- What you are asked to do
Please reproduce all of the data exactly as it appears, but skip the pictures.

(Beginning of Input for this task)

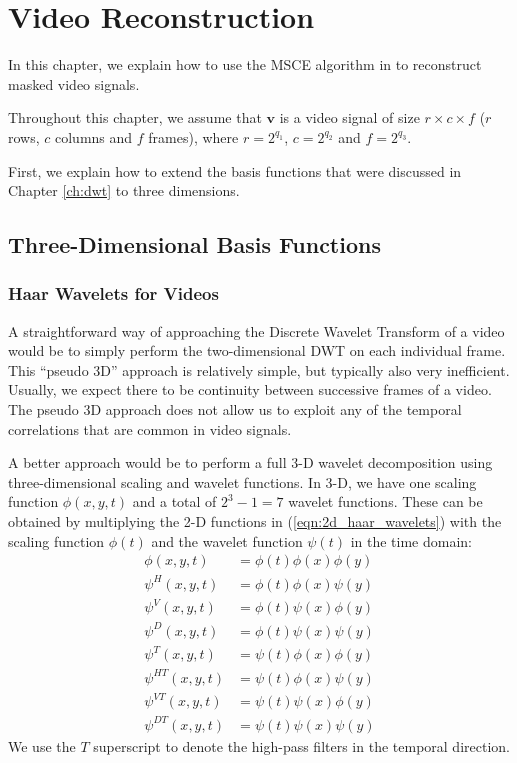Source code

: \chapter{Video Reconstruction}
\label{ch:video}
In this chapter, we explain how to use the MSCE algorithm in \cite{pilikos2014} to reconstruct masked video signals.

Throughout this chapter, we assume that $\bm v$ is a video signal of size $r\times c\times f$ ($r$ rows, $c$ columns and $f$ frames), where $r=2^{q_1}$, $c=2^{q_2}$ and $f=2^{q_3}$.

First, we explain how to extend the basis functions that were discussed in Chapter \ref{ch:dwt} to three dimensions.

\section{Three-Dimensional Basis Functions}
\subsection{Haar Wavelets for Videos}
A straightforward way of approaching the Discrete Wavelet Transform of a video would be to simply perform the two-dimensional DWT on each individual frame. 
This ``pseudo 3D'' approach is relatively simple, but typically also very inefficient.
Usually, we expect there to be continuity between successive frames of a video.
The pseudo 3D approach does not allow us to exploit any of the temporal correlations that are common in video signals.

A better approach would be to perform a full 3-D wavelet decomposition using three-dimensional scaling and wavelet functions.
In 3-D, we have one scaling function $\phi(x,y,t)$ and a total of $2^3-1=7$ wavelet functions.
These can be obtained by multiplying the 2-D functions in (\ref{eqn:2d_haar_wavelets}) with the scaling function $\phi(t)$ and the wavelet function $\psi(t)$ in the time domain:
\begin{equation*}
  \begin{split}
    \phi(x,y,t) &= \phi(t) \phi(x) \phi(y)\\
    \psi^H(x,y,t) &=\phi(t) \phi(x) \psi(y) \\
    \psi^V(x,y,t) &=\phi(t) \psi(x) \phi(y) \\
    \psi^D(x,y,t) &=\phi(t) \psi(x) \psi(y) \\
    \psi^T(x,y,t) &= \psi(t) \phi(x) \phi(y)\\
    \psi^{HT}(x,y,t) &=\psi(t) \phi(x) \psi(y) \\
    \psi^{VT}(x,y,t) &=\psi(t) \psi(x) \phi(y) \\
    \psi^{DT}(x,y,t) &=\psi(t) \psi(x) \psi(y)
  \end{split}
\end{equation*}
We use the $T$ superscript to denote the high-pass filters in the temporal direction.

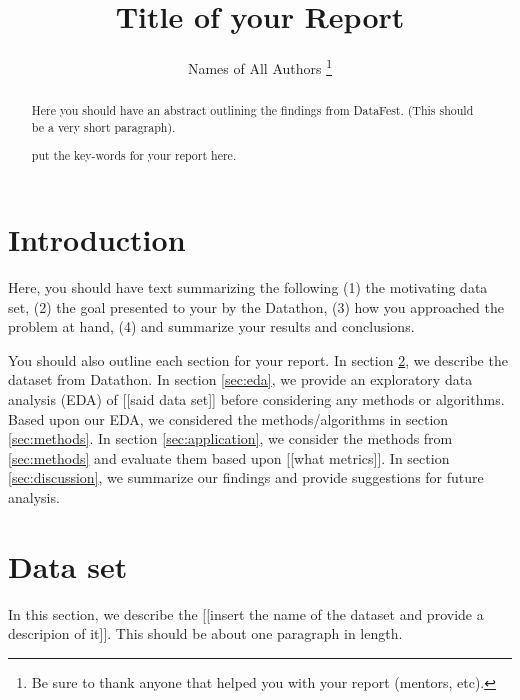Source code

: \documentclass[11pt]{llncs}\usepackage[]{graphicx}\usepackage[]{color}
\newcommand{\keywords}[1]{\par\addvspace\baselineskip
\noindent\keywordname\enspace\ignorespaces#1}
\begin{document}
\mainmatter  %
\title{Title of your Report}


\author{Names of All Authors
  \thanks{Be sure to thank anyone that helped you with your report (mentors, etc).}
 }



\maketitle


\begin{abstract}
Here you should have an abstract outlining the findings from DataFest. (This should be a very short paragraph).

\keywords{put the key-words for your report here.}
\end{abstract}



\section{Introduction}
\label{sec:introduction}
Here, you should have text summarizing the following (1) the motivating data set, (2) the goal presented to your by the Datathon, (3) how you approached the problem at hand, (4) and summarize your results and conclusions.

You should also outline each section for your report. In section \ref{sec:datset}, we describe the dataset from Datathon. In section \ref{sec:eda}, we provide an exploratory data analysis (EDA) of [[said data set]] before considering any methods or algorithms. Based upon our EDA, we considered the methods/algorithms in section \ref{sec:methods}. In section \ref{sec:application}, we consider the methods from \ref{sec:methods} and evaluate them based upon [[what metrics]]. In section \ref{sec:discussion}, we summarize our findings and provide suggestions for future analysis.

\section{Data set}
\label{sec:datset}
In this section, we describe the [[insert the name of the dataset and provide a descripion of it]]. This should be about one paragraph in length.
\end{document}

(End of Input for this task)

- Exercise solution
Source code

: \chapter{Video Reconstruction}
\label{ch:video}
In this chapter, we explain how to use the MSCE algorithm in \cite{pilikos2014} to reconstruct masked video signals.

Throughout this chapter, we assume that $\bm v$ is a video signal of size $r\times c\times f$ ($r$ rows, $c$ columns and $f$ frames), where $r=2^{q_1}$, $c=2^{q_2}$ and $f=2^{q_3}$.

First, we explain how to extend the basis functions that were discussed in Chapter \ref{ch:dwt} to three dimensions.

\section{Three-Dimensional Basis Functions}
\subsection{Haar Wavelets for Videos}
A straightforward way of approaching the Discrete Wavelet Transform of a video would be to simply perform the two-dimensional DWT on each individual frame. 
This ``pseudo 3D'' approach is relatively simple, but typically also very inefficient.
Usually, we expect there to be continuity between successive frames of a video.
The pseudo 3D approach does not allow us to exploit any of the temporal correlations that are common in video signals.

A better approach would be to perform a full 3-D wavelet decomposition using three-dimensional scaling and wavelet functions.
In 3-D, we have one scaling function $\phi(x,y,t)$ and a total of $2^3-1=7$ wavelet functions.
These can be obtained by multiplying the 2-D functions in (\ref{eqn:2d_haar_wavelets}) with the scaling function $\phi(t)$ and the wavelet function $\psi(t)$ in the time domain:
\begin{equation*}
  \begin{split}
    \phi(x,y,t) &= \phi(t) \phi(x) \phi(y)\\
    \psi^H(x,y,t) &=\phi(t) \phi(x) \psi(y) \\
    \psi^V(x,y,t) &=\phi(t) \psi(x) \phi(y) \\
    \psi^D(x,y,t) &=\phi(t) \psi(x) \psi(y) \\
    \psi^T(x,y,t) &= \psi(t) \phi(x) \phi(y)\\
    \psi^{HT}(x,y,t) &=\psi(t) \phi(x) \psi(y) \\
    \psi^{VT}(x,y,t) &=\psi(t) \psi(x) \phi(y) \\
    \psi^{DT}(x,y,t) &=\psi(t) \psi(x) \psi(y)
  \end{split}
\end{equation*}
We use the $T$ superscript to denote the high-pass filters in the temporal direction.

Source code

: \documentclass[11pt]{llncs}\usepackage[]{graphicx}\usepackage[]{color}
\newcommand{\keywords}[1]{\par\addvspace\baselineskip
\noindent\keywordname\enspace\ignorespaces#1}
\begin{document}
\mainmatter  %
\title{Title of your Report}


\author{Names of All Authors
  \thanks{Be sure to thank anyone that helped you with your report (mentors, etc).}
 }



\maketitle


\begin{abstract}
Here you should have an abstract outlining the findings from DataFest. (This should be a very short paragraph).

\keywords{put the key-words for your report here.}
\end{abstract}



\section{Introduction}
\label{sec:introduction}
Here, you should have text summarizing the following (1) the motivating data set, (2) the goal presented to your by the Datathon, (3) how you approached the problem at hand, (4) and summarize your results and conclusions.

You should also outline each section for your report. In section \ref{sec:datset}, we describe the dataset from Datathon. In section \ref{sec:eda}, we provide an exploratory data analysis (EDA) of [[said data set]] before considering any methods or algorithms. Based upon our EDA, we considered the methods/algorithms in section \ref{sec:methods}. In section \ref{sec:application}, we consider the methods from \ref{sec:methods} and evaluate them based upon [[what metrics]]. In section \ref{sec:discussion}, we summarize our findings and provide suggestions for future analysis.

\section{Data set}
\label{sec:datset}
In this section, we describe the [[insert the name of the dataset and provide a descripion of it]]. This should be about one paragraph in length.
\end{document}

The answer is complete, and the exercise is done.